La proposition congolaise est en train d'être analysée pour que les différentes tâches de la Monuc soient accomplies avant la fin de la mission. Par contre, certains observateurs affirment qu'il est utile de bien envisager ce retrait de manière progressive et que « toutes les étapes soient clairement définies à l'avance ». Dans les couloirs de l'Onu, certains experts affirment que ce « retrait ne prendrait pas moins de deux ans ».
Certes, le QG de la Monuc sera délocalisé, de Kinshasa vers une autre ville de l'Est. Mais « un désengagement précipité pourrait réduire à néant dix années d'efforts de la communauté internationale en RDC », souligne-t-on.
En fait, il y a déjà un débat qui s'engage autour de ce retrait.

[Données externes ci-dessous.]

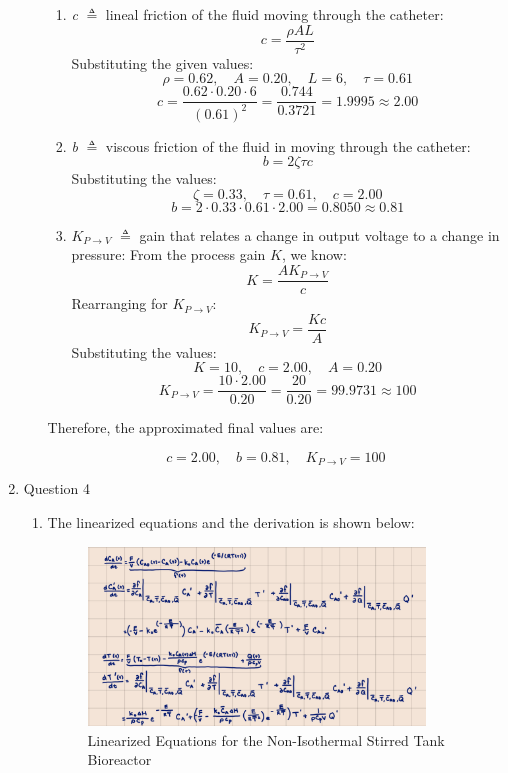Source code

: \documentclass[12pt]{article}
\begin{document}
\begin{enumerate}
\begin{enumerate}
    \begin{enumerate}
      \item \textit{c} $\triangleq$ lineal friction of the fluid moving through the catheter:
      \[
        c = \frac{\rho A L}{\tau^2}
        \]
        Substituting the given values:
        \[
        \rho = 0.62, \quad A = 0.20, \quad L = 6, \quad \tau = 0.61
        \]
        \[
        c = \frac{0.62 \cdot 0.20 \cdot 6}{(0.61)^2} = \frac{0.744}{0.3721} = 1.9995 \approx 2.00
        \]
    
        \item \textit{b} $\triangleq$ viscous friction of the fluid in moving through the catheter:
        \[
        b = 2\zeta\tau c
        \]
        Substituting the values:
        \[
        \zeta = 0.33, \quad \tau = 0.61, \quad c = 2.00
        \]
        \[
        b = 2 \cdot 0.33 \cdot 0.61 \cdot 2.00 = 0.8050 \approx 0.81
        \]
    
        \item \textit{$K_{P \to V}$} $\triangleq$ gain that relates a change in output voltage to a change in pressure:
        From the process gain \(K\), we know:
        \[
        K = \frac{A K_{P \to V}}{c}
        \]
        Rearranging for \(K_{P \to V}\):
        \[
        K_{P \to V} = \frac{K c}{A}
        \]
        Substituting the values:
        \[
        K = 10, \quad c = 2.00, \quad A = 0.20
        \]
        \[
        K_{P \to V} = \frac{10 \cdot 2.00}{0.20} = \frac{20}{0.20} = 99.9731 \approx 100
        \]
    \end{enumerate}
    
    Therefore, the approximated final values are:
    
    \[
    c = 2.00, \quad b = 0.81, \quad K_{P \to V} = 100
    \]

  \end{enumerate}

  \pagebreak

  \item Question 4
    \begin{enumerate}
    \item
    The linearized equations and the derivation is shown below:

    \begin{figure}[H]
      \centering
      \includegraphics[width=0.9\textwidth]{Figures/handcalc/figure4-1.png}
      \caption{Linearized Equations for the Non-Isothermal Stirred Tank Bioreactor}
      \label{fig:figure41}
    \end{figure}


\end{enumerate}
\end{enumerate}
\end{document}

Cependant, des efforts devraient être consentis pour permettre à Kinshasa de disposer d'une armée et d'une police performantes en vue d'assurer la défense du territoire national et de préserver en tout instant et en tout lieu l'ordre public, la sécurité des biens et des personnes.
La stratégie de retrait devrait donc s'appuyer sur ces points précis, car comme l'on ne cesse de le souligner, la mission de la Monuc ne peut être élastique. Pour sa dignité, l'heure a sonné pour que la RDC prenne en mains sa destinée. Les partenaires devraient l'aider et l'encourager à progresser vers cet objectif.